Filter out every line below that lacks "includegraphics", and copy the rest.
─── Provided records
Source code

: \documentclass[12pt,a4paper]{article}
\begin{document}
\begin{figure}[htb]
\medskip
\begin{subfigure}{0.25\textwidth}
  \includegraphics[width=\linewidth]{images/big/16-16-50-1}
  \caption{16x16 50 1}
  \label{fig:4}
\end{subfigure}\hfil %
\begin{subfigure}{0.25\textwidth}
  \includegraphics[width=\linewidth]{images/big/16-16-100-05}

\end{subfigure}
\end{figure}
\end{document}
──────
Exercise output:
  \includegraphics[width=\linewidth]{images/big/16-16-50-1}
  \includegraphics[width=\linewidth]{images/big/16-16-100-05}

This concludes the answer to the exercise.